Books

Books : reviews

Shaun Bythell.
The Diary of a Bookseller.
Profile. 2017

Thursday, 24 April
An elderly customer told me that her book club’s next book was Dracula, but she couldn’t remember what he’d written.

Meet Shaun Bythell, bookshop owner, bibliophile and misanthrope extraordinaire. He lives and works in The Bookshop, Wigtown, whose crooked shelves contain anything from a sixteenth-century Bible to a first-edition Agatha Christie. A booklover’s paradise? Well, almost…

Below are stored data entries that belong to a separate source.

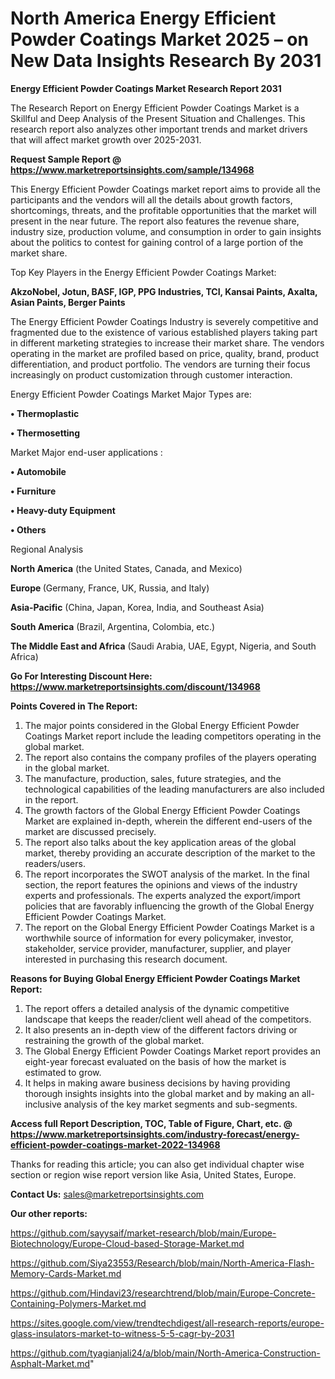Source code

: # North America Energy Efficient Powder Coatings Market 2025 – on New Data Insights Research By 2031

<strong>Energy Efficient Powder Coatings Market Research Report 2031</strong>

The Research Report on Energy Efficient Powder Coatings Market is a Skillful and Deep Analysis of the Present Situation and Challenges. This research report also analyzes other important trends and market drivers that will affect market growth over 2025-2031.

<strong>Request Sample Report @ <a href=https://www.marketreportsinsights.com/sample/134968>https://www.marketreportsinsights.com/sample/134968</a></strong>

This Energy Efficient Powder Coatings market report aims to provide all the participants and the vendors will all the details about growth factors, shortcomings, threats, and the profitable opportunities that the market will present in the near future. The report also features the revenue share, industry size, production volume, and consumption in order to gain insights about the politics to contest for gaining control of a large portion of the market share.

Top Key Players in the Energy Efficient Powder Coatings Market:

<strong>AkzoNobel, Jotun, BASF, IGP, PPG Industries, TCI, Kansai Paints, Axalta, Asian Paints, Berger Paints</strong>

The Energy Efficient Powder Coatings Industry is severely competitive and fragmented due to the existence of various established players taking part in different marketing strategies to increase their market share. The vendors operating in the market are profiled based on price, quality, brand, product differentiation, and product portfolio. The vendors are turning their focus increasingly on product customization through customer interaction.

Energy Efficient Powder Coatings Market Major Types are:

<strong>• Thermoplastic

• Thermosetting</strong>

Market Major end-user applications :

<strong>• Automobile

• Furniture

• Heavy-duty Equipment

• Others</strong>

Regional Analysis

</u><strong><b>North America</b></strong> (the United States, Canada, and Mexico)

<strong><b>Europe </b></strong>(Germany, France, UK, Russia, and Italy)

<strong><b>Asia-Pacific</b></strong> (China, Japan, Korea, India, and Southeast Asia)

<strong><b>South America</b></strong> (Brazil, Argentina, Colombia, etc.)

<strong><b>The Middle East and Africa</b></strong> (Saudi Arabia, UAE, Egypt, Nigeria, and South Africa)

<strong>Go For Interesting Discount Here: <a href=https://www.marketreportsinsights.com/discount/134968>https://www.marketreportsinsights.com/discount/134968</a></strong>

<strong>Points Covered in The Report:</strong>
<ol>
  <li>The major points considered in the Global Energy Efficient Powder Coatings Market report include the leading competitors operating in the global market.</li>
  <li>The report also contains the company profiles of the players operating in the global market.</li>
  <li>The manufacture, production, sales, future strategies, and the technological capabilities of the leading manufacturers are also included in the report.</li>
  <li>The growth factors of the Global Energy Efficient Powder Coatings Market are explained in-depth, wherein the different end-users of the market are discussed precisely.</li>
  <li>The report also talks about the key application areas of the global market, thereby providing an accurate description of the market to the readers/users.</li>
  <li>The report incorporates the SWOT analysis of the market. In the final section, the report features the opinions and views of the industry experts and professionals. The experts analyzed the export/import policies that are favorably influencing the growth of the Global Energy Efficient Powder Coatings Market.</li>
  <li>The report on the Global Energy Efficient Powder Coatings Market is a worthwhile source of information for every policymaker, investor, stakeholder, service provider, manufacturer, supplier, and player interested in purchasing this research document.</li>
</ol>
<strong>Reasons for Buying Global Energy Efficient Powder Coatings Market Report:</strong>

<ol>
  <li>The report offers a detailed analysis of the dynamic competitive landscape that keeps the reader/client well ahead of the competitors.</li>
  <li>It also presents an in-depth view of the different factors driving or restraining the growth of the global market.</li>
  <li>The Global Energy Efficient Powder Coatings Market report provides an eight-year forecast evaluated on the basis of how the market is estimated to grow.</li>
  <li>It helps in making aware business decisions by having providing thorough insights insights into the global market and by making an all-inclusive analysis of the key market segments and sub-segments.</li>
</ol>
<strong>Access full Report Description, TOC, Table of Figure, Chart, etc. @ <a href=https://www.marketreportsinsights.com/industry-forecast/energy-efficient-powder-coatings-market-2022-134968>https://www.marketreportsinsights.com/industry-forecast/energy-efficient-powder-coatings-market-2022-134968</a></strong>


Thanks for reading this article; you can also get individual chapter wise section or region wise report version like Asia, United States, Europe.

<strong>Contact Us:</strong>
sales@marketreportsinsights.com

<strong>Our other reports:</strong>

<a href=https://github.com/sayysaif/market-research/blob/main/Europe-Biotechnology/Europe-Cloud-based-Storage-Market.md>https://github.com/sayysaif/market-research/blob/main/Europe-Biotechnology/Europe-Cloud-based-Storage-Market.md</a>

<a href=https://github.com/Siya23553/Research/blob/main/North-America-Flash-Memory-Cards-Market.md>https://github.com/Siya23553/Research/blob/main/North-America-Flash-Memory-Cards-Market.md</a>

<a href=https://github.com/Hindavi23/researchtrend/blob/main/Europe-Concrete-Containing-Polymers-Market.md>https://github.com/Hindavi23/researchtrend/blob/main/Europe-Concrete-Containing-Polymers-Market.md</a>

<a href=https://sites.google.com/view/trendtechdigest/all-research-reports/europe-glass-insulators-market-to-witness-5-5-cagr-by-2031>https://sites.google.com/view/trendtechdigest/all-research-reports/europe-glass-insulators-market-to-witness-5-5-cagr-by-2031</a>

<a href=https://github.com/tyagianjali24/a/blob/main/North-America-Construction-Asphalt-Market.md>https://github.com/tyagianjali24/a/blob/main/North-America-Construction-Asphalt-Market.md</a>"
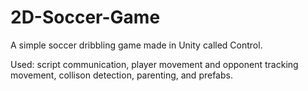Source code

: # 2D-Soccer-Game

A simple soccer dribbling game made in Unity called Control.

Used: script communication, player movement and opponent tracking movement, collison detection, parenting, and prefabs.
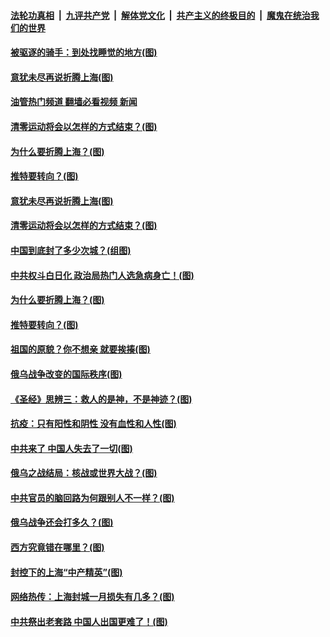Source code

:####  [法轮功真相](../../../../basic/blob/master/README.md?t=05010731) &nbsp;|&nbsp; [九评共产党](../../../../9ping.md/blob/master/README.md?t=05010731) &nbsp;|&nbsp; [解体党文化](../../../../jtdwh.md/blob/master/README.md?t=05010731)  &nbsp;|&nbsp; [共产主义的终极目的](../../../../gczydzjmd.md/blob/master/README.md?t=05010731) &nbsp;|&nbsp; [魔鬼在统治我们的世界](../../../../mgztzwmdsj.md/blob/master/README.md?t=05010731) 

#### [被驱逐的骑手：到处找睡觉的地方(图)](../pages/p4/1005117.md?t=05010731) 

#### [意犹未尽再说折腾上海(图)](../pages/p4/1005138.md?t=05010731) 

#### [油管热门频道 翻墙必看视频 新闻](http://45.76.130.85:81/youtube.html?05010731)

#### [清零运动将会以怎样的方式结束？(图)](../pages/p4/1005135.md?t=05010731) 

#### [为什么要折腾上海？(图)](../pages/p4/1005029.md?t=05010731) 


#### [推特要转向？(图)](../pages/p4/1004944.md?t=05010731) 

#### [意犹未尽再说折腾上海(图)](../pages/p4/1005138.md?t=05010731) 

#### [清零运动将会以怎样的方式结束？(图)](../pages/p4/1005135.md?t=05010731) 

#### [中国到底封了多少次城？(组图)](../pages/p4/1005131.md?t=05010731) 

#### [中共权斗白日化 政治局热门人选急病身亡！(图)](../pages/p4/1005134.md?t=05010731) 

#### [为什么要折腾上海？(图)](../pages/p4/1005029.md?t=05010731) 


#### [推特要转向？(图)](../pages/p4/1004944.md?t=05010731) 

#### [祖国的原貌？你不想亲 就要挨揍(图)](../pages/p4/1005030.md?t=05010731) 

#### [俄乌战争改变的国际秩序(图)](../pages/p4/1005028.md?t=05010731) 

#### [《圣经》思辨三：救人的是神，不是神迹？(图)](../pages/p4/1004974.md?t=05010731) 

#### [抗疫：只有阳性和阴性 没有血性和人性(图)](../pages/p4/1004947.md?t=05010731) 

#### [中共来了 中国人失去了一切(图)](../pages/p4/1004929.md?t=05010731) 

#### [俄乌之战结局：核战或世界大战？(图)](../pages/p4/1004941.md?t=05010731) 

#### [中共官员的脑回路为何跟别人不一样？(图)](../pages/p4/1004934.md?t=05010731) 

#### [俄乌战争还会打多久？(图)](../pages/p4/1004837.md?t=05010731) 

#### [西方究竟错在哪里？(图)](../pages/p4/1004835.md?t=05010731) 

#### [封控下的上海“中产精英”(图)](../pages/p4/1004834.md?t=05010731) 

#### [网络热传：上海封城一月损失有几多？(图)](../pages/p4/1004833.md?t=05010731) 


#### [中共祭出老套路 中国人出国更难了！(图)](../pages/p4/1004823.md?t=05010731) 

<img src='http://gfw-breaker.win/goodnews/indexes/p4.md' width='0px' height='0px'/>
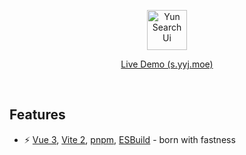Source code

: <p align='center'>
  <img src='https://www.yyj.moe/favicon.svg' alt='Yun Search Ui' width='64'/>
</p>

<p align='center'>
<a href="https://s.yyj.moe/">Live Demo (s.yyj.moe)</a>
</p>

<br>

## Features

- ⚡️ [Vue 3](https://github.com/vuejs/vue-next), [Vite 2](https://github.com/vitejs/vite), [pnpm](https://pnpm.js.org/), [ESBuild](https://github.com/evanw/esbuild) - born with fastness
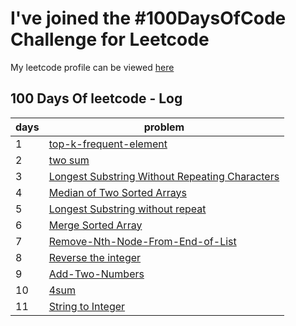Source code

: 
# I've joined the #100DaysOfCode Challenge for Leetcode

My leetcode profile can be viewed [here](https://leetcode.com/rohitrana2429/) 


## 100 Days Of leetcode - Log

| days            | problem                                                              |
| ----------------- | ------------------------------------------------------------------ |
| 1             | [top-k-frequent-element ](https://github.com/Rohitrana2429/leetcode/blob/master/Top%20-K-%20Frequent-Elements.java) |
|2| [two sum](https://github.com/Rohitrana2429/leetcode/blob/master/two-sum.java)|
|3|[Longest Substring Without Repeating Characters](https://github.com/Rohitrana2429/leetcode/blob/master/Longest-Substring%20Without-Repeating-Characters.java)
|4|[Median of Two Sorted Arrays ](https://github.com/Rohitrana2429/leetcode/blob/master/Median-of-Two-Sorted%20Arrays.java)
|5|[Longest Substring without repeat ](https://github.com/Rohitrana2429/leetcode/blob/master/Longest-Palindromic-Substring.java)
|6|[Merge Sorted Array](https://github.com/Rohitrana2429/leetcode/blob/master/Merge-Sorted-Array.java)
|7|[Remove-Nth-Node-From-End-of-List](https://github.com/Rohitrana2429/leetcode/blob/master/Remove-Nth-Node-From-End-of-List.java)
|8|[Reverse the integer ](https://github.com/Rohitrana2429/leetcode/blob/master/Reverse-Integer.java)
|9|[Add-Two-Numbers](https://github.com/Rohitrana2429/leetcode/blob/master/Add-Two-Numbers.java)
|10|[4sum](https://github.com/Rohitrana2429/leetcode/blob/master/4Sum.java)
|11|[String to Integer](https://github.com/Rohitrana2429/leetcode/tree/master)
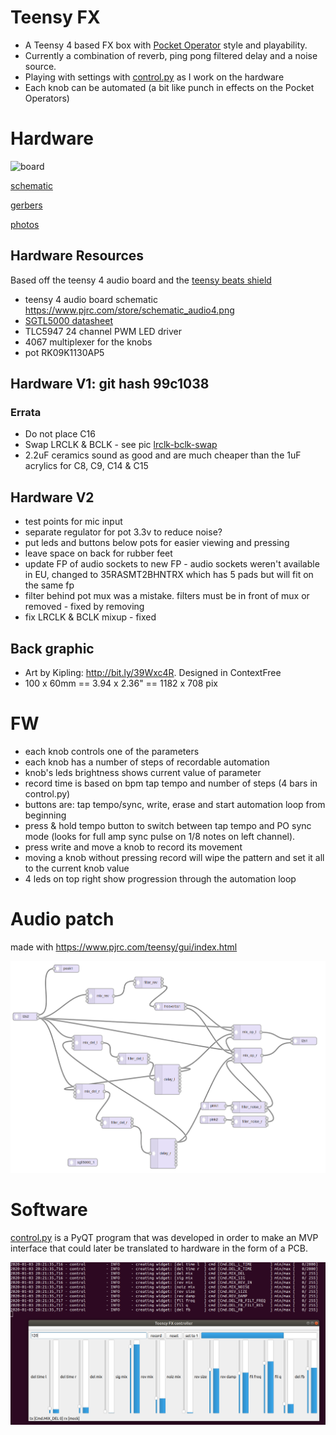 # Teensy FX

* A Teensy 4 based FX box with [Pocket Operator](https://teenage.engineering/products/po) style and playability.
* Currently a combination of reverb, ping pong filtered delay and a noise source.
* Playing with settings with [control.py](control.py) as I work on the hardware
* Each knob can be automated (a bit like punch in effects on the Pocket Operators)

# Hardware

![board](hardware/board.png)

[schematic](hardware/schematic.pdf)

[gerbers](hardware/teensy-fx-2020-02-10-fab.zip)

[photos](https://photos.app.goo.gl/ELiSmwA5KhBPN7PL9)

## Hardware Resources

Based off the teensy 4 audio board and the [teensy beats shield](https://hackaday.io/project/161127-teensy-beats-shield)

* teensy 4 audio board schematic https://www.pjrc.com/store/schematic_audio4.png
* [SGTL5000 datasheet](https://static6.arrow.com/aropdfconversion/d5e3ddfdb01ac7d0ee29dd23626c23e0eb18a14a/1931605559406471sgtl5000.pdf)
* TLC5947 24 channel PWM LED driver
* 4067 multiplexer for the knobs
* pot RK09K1130AP5

## Hardware V1: git hash 99c1038

### Errata

* Do not place C16
* Swap LRCLK & BCLK - see pic [lrclk-bclk-swap](docs/lrclk-bclk-swap.png)
* 2.2uF ceramics sound as good and are much cheaper than the 1uF acrylics for C8, C9, C14 & C15

## Hardware V2

* test points for mic input
* separate regulator for pot 3.3v to reduce noise?
* put leds and buttons below pots for easier viewing and pressing
* leave space on back for rubber feet
* update FP of audio sockets to new FP - audio sockets weren't available in EU, changed to 35RASMT2BHNTRX which has 5 pads but will fit on the same fp
* filter behind pot mux was a mistake. filters must be in front of mux or removed - fixed by removing
* fix LRCLK & BCLK mixup - fixed

## Back graphic

* Art by Kipling: http://bit.ly/39Wxc4R. Designed in ContextFree
* 100 x 60mm == 3.94 x 2.36" == 1182 x 708 pix

# FW

* each knob controls one of the parameters
* each knob has a number of steps of recordable automation
* knob's leds brightness shows current value of parameter
* record time is based on bpm tap tempo and number of steps (4 bars in control.py)
* buttons are: tap tempo/sync, write, erase and start automation loop from beginning
* press & hold tempo button to switch between tap tempo and PO sync mode (looks for full amp sync pulse on 1/8 notes on left channel).
* press write and move a knob to record its movement
* moving a knob without pressing record will wipe the pattern and set it all to the current knob value
* 4 leds on top right show progression through the automation loop

# Audio patch

made with https://www.pjrc.com/teensy/gui/index.html

![patch](docs/patch.png)

# Software

[control.py](control.py) is a PyQT program that was developed in order to make an MVP
interface that could later be translated to hardware in the form of a PCB.

![gui](docs/gui.png)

In Shaun’s honest and wryly hilarious diaries, he reveals the highs and lows of life in the book trade, as he contends with eccentric customers, bin-foraging employees and a perennially empty till. Along the way he'll take you on buying trips to old estates and auction houses, recommend lost classics – and introduce you to the thrill of the unexpected find.

Shaun Bythell.
Confessions of a Bookseller.
Profile. 2019

As the owner of The Bookshop in Wigtown, Scotland, you might think Shaun Bythell’s days are taken up with sorting through rare and valuable first editions – or snoozing by the fire with the latest literary gem. But you'd be wrong.

Instead, beset by bizarre requests from customers who appear not to know what a shop is, locked in an endless struggle with Amazon and terrorised by his bin-diving, poultice-making employees, Shaun’s trials and tribulations make his life very far from a fairy tale.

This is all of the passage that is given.